I have this nasty habit. Probably my most destructive one.
There’s this part of my brain that see’s things differently than the majority.
I constantly see how things could be better.
Not materialistic things like a newer car, a bigger fancier house, or more money in the bank. Oh hey Shhhh here’s a secret…..I tried to believe and act like all those materialistic things were important, ya know to try and “Fit in“. Know what? It didn’t work out so well for my mental stability.
My core believed in more humanistic things like better working conditions, more equality, compassion, patience and understanding.
Sounds all mushy happy warm feelings and shit doesn’t it…. But it’s how I feel. I finally figured out you can fight your core all you want. You will never win…. it will still be in there poking at you from the inside out.

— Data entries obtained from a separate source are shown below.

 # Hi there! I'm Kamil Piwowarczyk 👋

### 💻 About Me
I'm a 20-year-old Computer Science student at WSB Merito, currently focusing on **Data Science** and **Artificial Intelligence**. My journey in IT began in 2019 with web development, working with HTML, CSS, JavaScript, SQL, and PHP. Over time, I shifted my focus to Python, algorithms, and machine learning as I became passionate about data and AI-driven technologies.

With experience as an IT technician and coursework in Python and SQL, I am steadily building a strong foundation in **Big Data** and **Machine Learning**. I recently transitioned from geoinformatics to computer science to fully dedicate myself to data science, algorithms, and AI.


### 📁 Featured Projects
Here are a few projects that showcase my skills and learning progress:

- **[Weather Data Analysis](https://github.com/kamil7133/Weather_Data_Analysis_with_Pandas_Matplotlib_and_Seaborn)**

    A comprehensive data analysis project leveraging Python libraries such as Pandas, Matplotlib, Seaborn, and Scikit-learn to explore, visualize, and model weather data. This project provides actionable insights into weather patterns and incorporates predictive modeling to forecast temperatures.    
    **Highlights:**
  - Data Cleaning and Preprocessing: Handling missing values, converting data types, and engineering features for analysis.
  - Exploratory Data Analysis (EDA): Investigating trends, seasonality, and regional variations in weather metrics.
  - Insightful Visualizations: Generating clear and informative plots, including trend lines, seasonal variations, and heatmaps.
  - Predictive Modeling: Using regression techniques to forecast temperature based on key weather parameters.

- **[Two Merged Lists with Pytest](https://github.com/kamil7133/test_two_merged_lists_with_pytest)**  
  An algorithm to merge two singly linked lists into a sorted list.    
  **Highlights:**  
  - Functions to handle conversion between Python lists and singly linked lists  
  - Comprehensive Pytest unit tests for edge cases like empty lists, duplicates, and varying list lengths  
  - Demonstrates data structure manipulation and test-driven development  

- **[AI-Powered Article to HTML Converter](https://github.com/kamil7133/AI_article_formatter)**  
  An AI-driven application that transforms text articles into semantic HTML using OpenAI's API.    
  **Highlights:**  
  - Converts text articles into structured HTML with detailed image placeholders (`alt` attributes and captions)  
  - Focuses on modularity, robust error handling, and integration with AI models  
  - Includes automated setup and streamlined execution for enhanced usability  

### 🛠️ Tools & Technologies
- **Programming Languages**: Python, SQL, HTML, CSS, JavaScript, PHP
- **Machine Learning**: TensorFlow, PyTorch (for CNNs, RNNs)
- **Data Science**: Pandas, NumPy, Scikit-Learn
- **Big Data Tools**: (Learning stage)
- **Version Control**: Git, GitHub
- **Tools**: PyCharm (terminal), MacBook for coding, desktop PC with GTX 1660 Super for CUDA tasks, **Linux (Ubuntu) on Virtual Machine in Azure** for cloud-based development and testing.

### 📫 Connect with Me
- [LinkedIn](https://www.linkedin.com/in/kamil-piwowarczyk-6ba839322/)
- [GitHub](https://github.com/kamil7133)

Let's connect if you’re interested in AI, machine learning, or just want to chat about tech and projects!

Anyway, back to this story.
So I can see solutions to these problems flashing like a neon sign. They don’t require money thrown at them, they require emotional investment. Hey guess what….. Apparently not everyone can see what I see, and emotional seems to be a trigger word that sends people running and screaming like extras in a Godzilla movie. WTF…. Really? Well who’d a thought. Oh, and it took me a long time to not only realize this but to understand.
Right so, the nasty habit? It’s how I react to the actions of those who don’t share my point of view.
I would feel hurt, misunderstood, ignored and demoralized when my visions of better were dismissed, rejected or perceived as not important. Which, I understand I can’t change how I feel, it’s my reaction to those feelings that was a bad habit.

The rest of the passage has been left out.